Any ideas as to where I'm going wrong?
Thanks!
Your mistake is thinking that DISTINCT applies only to section - an easy mistake to make as the parentheses are misleading here. In fact the DISTINCT applies to the entire row whether or not you have parentheses. It is therefore best to omit the parentheses to avoid confusion.
Your problem is a classic 'max per group' problem. There are many, many ways to write this query and it is probably one of the most popular SQL questions on this site so you can search Stack Overflow to find ways to solve it. One way to get you started is to only select rows which hold the maximum timestamp for that section:
SELECT section, content
FROM cms_content T1
WHERE page IN ('/', 'index.html')
AND enabled = 1
AND timestamp = (
SELECT MAX(timestamp)
FROM cms_content T2
WHERE page IN ('/', 'index.html')
AND enabled = 1
AND T1.section = T2.section
)
I'm sorry but I do not know how to convert this SQL code into CodeIgniter Active Record. If another user more familiar with Active Record wishes to use this as a starting point for their own answer, they are welcome.
DISTINCT is for all columns selected, and because "content" differs you will get two different rows.
You only want to order by timestamp and limit 1 because you always want the latest.

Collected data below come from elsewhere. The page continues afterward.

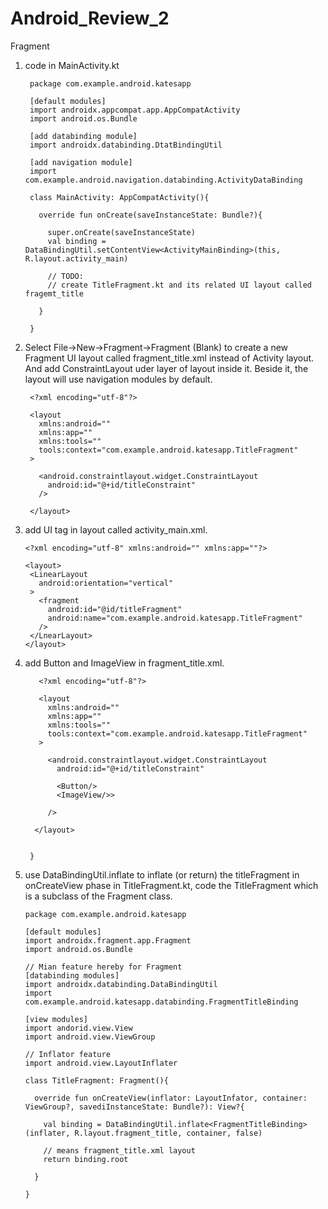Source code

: # Android_Review_2
Fragment

1. code in MainActivity.kt
 
        package com.example.android.katesapp
        
        [default modules]
        import androidx.appcompat.app.AppCompatActivity
        import android.os.Bundle
        
        [add databinding module]
        import androidx.databinding.DtatBindingUtil
        
        [add navigation module]
        import com.example.android.navigation.databinding.ActivityDataBinding
        
        class MainActivity: AppCompatActivity(){
          
          override fun onCreate(saveInstanceState: Bundle?){
          
            super.onCreate(saveInstanceState)
            val binding = DataBindingUtil.setContentView<ActivityMainBinding>(this, R.layout.activity_main)
            
            // TODO:
            // create TitleFragment.kt and its related UI layout called fragemt_title
          
          }
        
        }
        
2. Select File->New->Fragment->Fragment (Blank) to create a new Fragment UI layout called fragment_title.xml instead of Activity layout. And add ConstraintLayout uder layer of layout inside it. Beside it, the layout will use navigation modules by default.
 
        <?xml encoding="utf-8"?>
        
        <layout
          xmlns:android=""
          xmlns:app=""
          xmlns:tools=""
          tools:context="com.example.android.katesapp.TitleFragment"
        >
          
          <android.constraintlayout.widget.ConstraintLayout
            android:id="@+id/titleConstraint"
          />
          
        </layout>

3. add <fragment> UI tag in layout called activity_main.xml.
  
       <?xml encoding="utf-8" xmlns:android="" xmlns:app=""?>
       
       <layout>
        <LinearLayout
          android:orientation="vertical"
        >
          <fragment
            android:id="@id/titleFragment"
            android:name="com.example.android.katesapp.TitleFragment"
          />
        </LnearLayout>
       </layout>

4. add Button and ImageView in fragment_title.xml.
  
          <?xml encoding="utf-8"?>
        
          <layout
            xmlns:android=""
            xmlns:app=""
            xmlns:tools=""
            tools:context="com.example.android.katesapp.TitleFragment"
          >
          
            <android.constraintlayout.widget.ConstraintLayout
              android:id="@+id/titleConstraint"
              
              <Button/>
              <ImageView/>>
              
            />
          
         </layout>
  

        }
        
5. use DataBindingUtil.inflate to inflate (or return) the titleFragment in onCreateView phase in TitleFragment.kt, code the TitleFragment which is a subclass of the Fragment class.

       package com.example.android.katesapp
       
       [default modules]
       import androidx.fragment.app.Fragment
       import android.os.Bundle
       
       // Mian feature hereby for Fragment
       [databinding modules]
       import androidx.databinding.DataBindingUtil
       import com.example.android.katesapp.databinding.FragmentTitleBinding
       
       [view modules]
       import andorid.view.View
       import android.view.ViewGroup
       
       // Inflator feature
       import android.view.LayoutInflater
       
       class TitleFragment: Fragment(){
       
         override fun onCreateView(inflator: LayoutInfator, container: ViewGroup?, savediInstanceState: Bundle?): View?{
         
           val binding = DataBindingUtil.inflate<FragmentTitleBinding>(inflater, R.layout.fragment_title, container, false)
           
           // means fragment_title.xml layout
           return binding.root
         
         }
      
       }
       
       
       




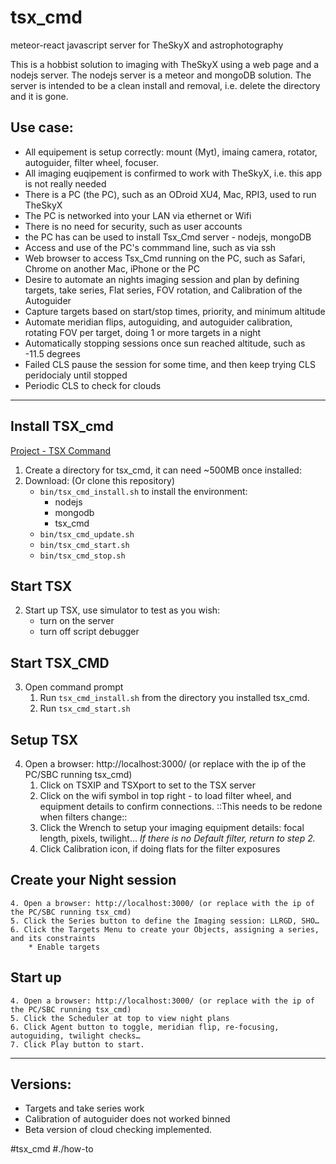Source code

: # tsx_cmd
meteor-react javascript server for TheSkyX and astrophotography

This is a hobbist solution to imaging with TheSkyX using a web page and a nodejs server. The nodejs server is a meteor and mongoDB solution. The server is intended to be a clean install and removal, i.e. delete the directory and it is gone.

## Use case:
- All equipement is setup correctly: mount (Myt), imaing camera, rotator, autoguider, filter wheel, focuser.
- All imaging euqipement is confirmed to work with TheSkyX, i.e. this app is not really needed
- There is a PC (the PC), such as an ODroid XU4, Mac, RPI3, used to run TheSkyX
- The PC is networked into your LAN via ethernet or Wifi
- There is no need for security, such as user accounts
- the PC has  can be used to install Tsx_Cmd server - nodejs, mongoDB
- Access and use of the PC's commmand line, such as via ssh
- Web browser to access Tsx_Cmd running on the PC, such as Safari, Chrome on another Mac,
iPhone or the PC
- Desire to automate an nights imaging session and plan by defining targets, take series,
Flat series, FOV rotation, and Calibration of the Autoguider
- Capture targets based on start/stop times, priority, and minimum altitude
- Automate meridian flips, autoguiding, and autoguider calibration, rotating FOV per target,
doing 1 or more targets in a night
- Automatically stopping sessions once sun reached altitude, such as -11.5 degrees
- Failed CLS pause the session for some time, and then keep trying CLS peridocialy until stopped
- Periodic CLS to check for clouds
---
## Install TSX_cmd
[Project - TSX Command](bear://x-callback-url/open-note?id=CD71E4DF-EF35-414B-8543-4038D2330CB3-1082-00000289114BA390)
1. Create a directory for tsx_cmd, it can need ~500MB once installed:
2. Download: (Or clone this repository)
	* `bin/tsx_cmd_install.sh` to install the environment:
		* nodejs
		* mongodb
		* tsx_cmd
	* `bin/tsx_cmd_update.sh`
	* `bin/tsx_cmd_start.sh`
	* `bin/tsx_cmd_stop.sh`

## Start TSX
2. Start up TSX, use simulator to test as you wish:
	* turn on the server
	* turn off script debugger

## Start TSX_CMD
3. Open command prompt
	1. Run `tsx_cmd_install.sh` from the directory you installed tsx_cmd.
	2. Run `tsx_cmd_start.sh`

## Setup TSX
4. Open a browser: http://localhost:3000/ (or replace with the ip of the PC/SBC running tsx_cmd)
	1. Click on TSXIP and TSXport to set to the TSX server
	2. Click on the wifi symbol in top right - to load filter wheel, and equipment details to confirm connections. ::This needs to be redone when filters change::
	3. Click the Wrench to setup your imaging equipment details: focal length, pixels, twilight… *If there is no Default filter, return  to step 2.*
	4. Click Calibration icon, if doing flats for the filter exposures

## Create your Night session
	4. Open a browser: http://localhost:3000/ (or replace with the ip of the PC/SBC running tsx_cmd)
	5. Click the Series button to define the Imaging session: LLRGD, SHO…
	6. Click the Targets Menu to create your Objects, assigning a series, and its constraints
		* Enable targets

## Start up
	4. Open a browser: http://localhost:3000/ (or replace with the ip of the PC/SBC running tsx_cmd)
	5. Click the Scheduler at top to view night plans
	6. Click Agent button to toggle, meridian flip, re-focusing, autoguiding, twilight checks…
	7. Click Play button to start.
---
## Versions:
- Targets and take series work
- Calibration of autoguider does not worked binned
- Beta version of cloud checking implemented.

#tsx_cmd #./how-to
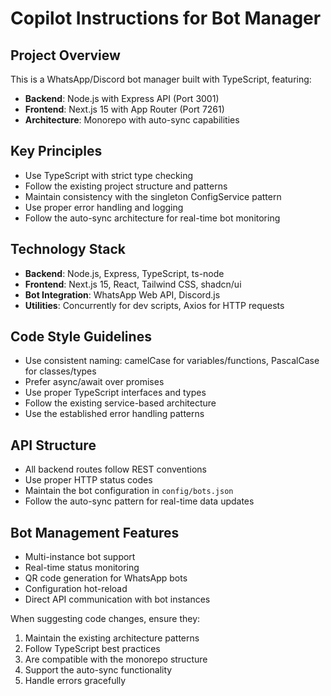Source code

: # Copilot Instructions for Bot Manager

<!-- Use this file to provide workspace-specific custom instructions to Copilot. For more details, visit https://code.visualstudio.com/docs/copilot/copilot-customization#_use-a-githubcopilotinstructionsmd-file -->

## Project Overview

This is a WhatsApp/Discord bot manager built with TypeScript, featuring:

- **Backend**: Node.js with Express API (Port 3001)
- **Frontend**: Next.js 15 with App Router (Port 7261)
- **Architecture**: Monorepo with auto-sync capabilities

## Key Principles

- Use TypeScript with strict type checking
- Follow the existing project structure and patterns
- Maintain consistency with the singleton ConfigService pattern
- Use proper error handling and logging
- Follow the auto-sync architecture for real-time bot monitoring

## Technology Stack

- **Backend**: Node.js, Express, TypeScript, ts-node
- **Frontend**: Next.js 15, React, Tailwind CSS, shadcn/ui
- **Bot Integration**: WhatsApp Web API, Discord.js
- **Utilities**: Concurrently for dev scripts, Axios for HTTP requests

## Code Style Guidelines

- Use consistent naming: camelCase for variables/functions, PascalCase for classes/types
- Prefer async/await over promises
- Use proper TypeScript interfaces and types
- Follow the existing service-based architecture
- Use the established error handling patterns

## API Structure

- All backend routes follow REST conventions
- Use proper HTTP status codes
- Maintain the bot configuration in `config/bots.json`
- Follow the auto-sync pattern for real-time data updates

## Bot Management Features

- Multi-instance bot support
- Real-time status monitoring
- QR code generation for WhatsApp bots
- Configuration hot-reload
- Direct API communication with bot instances

When suggesting code changes, ensure they:

1. Maintain the existing architecture patterns
2. Follow TypeScript best practices
3. Are compatible with the monorepo structure
4. Support the auto-sync functionality
5. Handle errors gracefully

But may I suggest that you keep a cross reference to the "active" page? That way, you are able to revert to a previous revision without dumping the new ones.
Meaning:
page
----
id
info
active_page_id
page_revisions
--------------
id
page_id
content
timestamp
...
Meaning, you have one-to-many between page <-> page_revisions, aswell as a one-to-one between page and page_revisions to keep track of the "current" revision. With this approach you are able to just join in the active revision.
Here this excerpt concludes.